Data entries
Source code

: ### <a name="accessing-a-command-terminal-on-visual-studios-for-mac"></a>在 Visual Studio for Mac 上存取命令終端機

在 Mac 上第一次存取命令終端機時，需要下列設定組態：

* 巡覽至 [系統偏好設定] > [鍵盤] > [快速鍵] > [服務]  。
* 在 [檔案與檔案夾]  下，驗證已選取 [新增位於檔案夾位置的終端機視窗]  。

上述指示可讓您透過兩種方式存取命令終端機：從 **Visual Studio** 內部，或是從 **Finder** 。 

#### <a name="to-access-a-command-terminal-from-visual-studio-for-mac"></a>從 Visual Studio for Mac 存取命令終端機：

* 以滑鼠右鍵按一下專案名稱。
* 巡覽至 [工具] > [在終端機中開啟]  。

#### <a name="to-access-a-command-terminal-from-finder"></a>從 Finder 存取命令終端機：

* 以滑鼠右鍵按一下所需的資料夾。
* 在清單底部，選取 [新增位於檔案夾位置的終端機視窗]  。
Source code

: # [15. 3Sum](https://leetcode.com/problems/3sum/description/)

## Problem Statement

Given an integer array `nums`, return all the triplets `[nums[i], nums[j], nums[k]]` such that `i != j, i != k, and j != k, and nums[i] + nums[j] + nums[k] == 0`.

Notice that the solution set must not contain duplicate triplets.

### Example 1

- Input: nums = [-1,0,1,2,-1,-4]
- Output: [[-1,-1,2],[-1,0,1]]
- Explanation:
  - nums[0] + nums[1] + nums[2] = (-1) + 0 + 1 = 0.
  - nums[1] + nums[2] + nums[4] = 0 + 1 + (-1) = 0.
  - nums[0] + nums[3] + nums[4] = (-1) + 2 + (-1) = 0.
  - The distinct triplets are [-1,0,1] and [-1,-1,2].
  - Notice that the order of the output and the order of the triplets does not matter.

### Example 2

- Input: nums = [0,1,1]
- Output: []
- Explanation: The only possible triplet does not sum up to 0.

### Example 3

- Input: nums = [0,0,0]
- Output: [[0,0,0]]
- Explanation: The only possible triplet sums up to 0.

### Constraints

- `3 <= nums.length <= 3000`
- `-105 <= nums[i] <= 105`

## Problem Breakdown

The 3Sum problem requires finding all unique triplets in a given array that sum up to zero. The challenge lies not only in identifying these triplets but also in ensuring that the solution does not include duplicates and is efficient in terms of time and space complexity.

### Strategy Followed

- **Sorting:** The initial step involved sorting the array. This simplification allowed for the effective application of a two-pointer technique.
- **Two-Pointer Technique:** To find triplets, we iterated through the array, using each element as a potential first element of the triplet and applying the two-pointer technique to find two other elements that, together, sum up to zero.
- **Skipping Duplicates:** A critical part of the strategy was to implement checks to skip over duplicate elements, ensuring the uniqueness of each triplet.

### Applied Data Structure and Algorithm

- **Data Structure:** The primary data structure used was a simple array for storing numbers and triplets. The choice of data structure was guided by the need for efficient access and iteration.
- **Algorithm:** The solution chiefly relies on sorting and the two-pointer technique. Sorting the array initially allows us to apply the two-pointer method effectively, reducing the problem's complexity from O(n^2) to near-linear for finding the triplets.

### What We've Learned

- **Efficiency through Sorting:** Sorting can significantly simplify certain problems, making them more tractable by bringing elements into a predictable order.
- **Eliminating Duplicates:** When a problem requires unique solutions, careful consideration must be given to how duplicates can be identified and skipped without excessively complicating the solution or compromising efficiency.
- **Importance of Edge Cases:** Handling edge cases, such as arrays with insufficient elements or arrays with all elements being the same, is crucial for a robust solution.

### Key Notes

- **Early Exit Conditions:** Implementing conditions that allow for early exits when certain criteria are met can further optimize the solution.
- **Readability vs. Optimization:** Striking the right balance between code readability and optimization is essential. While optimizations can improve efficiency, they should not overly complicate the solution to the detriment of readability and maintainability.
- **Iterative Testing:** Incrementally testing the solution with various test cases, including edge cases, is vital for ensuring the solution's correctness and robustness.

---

# Assigned task
All of the records above are to be repeated exactly.

# Task answer
Source code

: ### <a name="accessing-a-command-terminal-on-visual-studios-for-mac"></a>在 Visual Studio for Mac 上存取命令終端機

在 Mac 上第一次存取命令終端機時，需要下列設定組態：

* 巡覽至 [系統偏好設定] > [鍵盤] > [快速鍵] > [服務]  。
* 在 [檔案與檔案夾]  下，驗證已選取 [新增位於檔案夾位置的終端機視窗]  。

上述指示可讓您透過兩種方式存取命令終端機：從 **Visual Studio** 內部，或是從 **Finder** 。 

#### <a name="to-access-a-command-terminal-from-visual-studio-for-mac"></a>從 Visual Studio for Mac 存取命令終端機：

* 以滑鼠右鍵按一下專案名稱。
* 巡覽至 [工具] > [在終端機中開啟]  。

#### <a name="to-access-a-command-terminal-from-finder"></a>從 Finder 存取命令終端機：

* 以滑鼠右鍵按一下所需的資料夾。
* 在清單底部，選取 [新增位於檔案夾位置的終端機視窗]  。
Source code

: # [15. 3Sum](https://leetcode.com/problems/3sum/description/)

## Problem Statement

Given an integer array `nums`, return all the triplets `[nums[i], nums[j], nums[k]]` such that `i != j, i != k, and j != k, and nums[i] + nums[j] + nums[k] == 0`.

Notice that the solution set must not contain duplicate triplets.

### Example 1

- Input: nums = [-1,0,1,2,-1,-4]
- Output: [[-1,-1,2],[-1,0,1]]
- Explanation:
  - nums[0] + nums[1] + nums[2] = (-1) + 0 + 1 = 0.
  - nums[1] + nums[2] + nums[4] = 0 + 1 + (-1) = 0.
  - nums[0] + nums[3] + nums[4] = (-1) + 2 + (-1) = 0.
  - The distinct triplets are [-1,0,1] and [-1,-1,2].
  - Notice that the order of the output and the order of the triplets does not matter.

### Example 2

- Input: nums = [0,1,1]
- Output: []
- Explanation: The only possible triplet does not sum up to 0.

### Example 3

- Input: nums = [0,0,0]
- Output: [[0,0,0]]
- Explanation: The only possible triplet sums up to 0.

### Constraints

- `3 <= nums.length <= 3000`
- `-105 <= nums[i] <= 105`

## Problem Breakdown

The 3Sum problem requires finding all unique triplets in a given array that sum up to zero. The challenge lies not only in identifying these triplets but also in ensuring that the solution does not include duplicates and is efficient in terms of time and space complexity.

### Strategy Followed

- **Sorting:** The initial step involved sorting the array. This simplification allowed for the effective application of a two-pointer technique.
- **Two-Pointer Technique:** To find triplets, we iterated through the array, using each element as a potential first element of the triplet and applying the two-pointer technique to find two other elements that, together, sum up to zero.
- **Skipping Duplicates:** A critical part of the strategy was to implement checks to skip over duplicate elements, ensuring the uniqueness of each triplet.

### Applied Data Structure and Algorithm

- **Data Structure:** The primary data structure used was a simple array for storing numbers and triplets. The choice of data structure was guided by the need for efficient access and iteration.
- **Algorithm:** The solution chiefly relies on sorting and the two-pointer technique. Sorting the array initially allows us to apply the two-pointer method effectively, reducing the problem's complexity from O(n^2) to near-linear for finding the triplets.

### What We've Learned

- **Efficiency through Sorting:** Sorting can significantly simplify certain problems, making them more tractable by bringing elements into a predictable order.
- **Eliminating Duplicates:** When a problem requires unique solutions, careful consideration must be given to how duplicates can be identified and skipped without excessively complicating the solution or compromising efficiency.
- **Importance of Edge Cases:** Handling edge cases, such as arrays with insufficient elements or arrays with all elements being the same, is crucial for a robust solution.

### Key Notes

- **Early Exit Conditions:** Implementing conditions that allow for early exits when certain criteria are met can further optimize the solution.
- **Readability vs. Optimization:** Striking the right balance between code readability and optimization is essential. While optimizations can improve efficiency, they should not overly complicate the solution to the detriment of readability and maintainability.
- **Iterative Testing:** Incrementally testing the solution with various test cases, including edge cases, is vital for ensuring the solution's correctness and robustness.

---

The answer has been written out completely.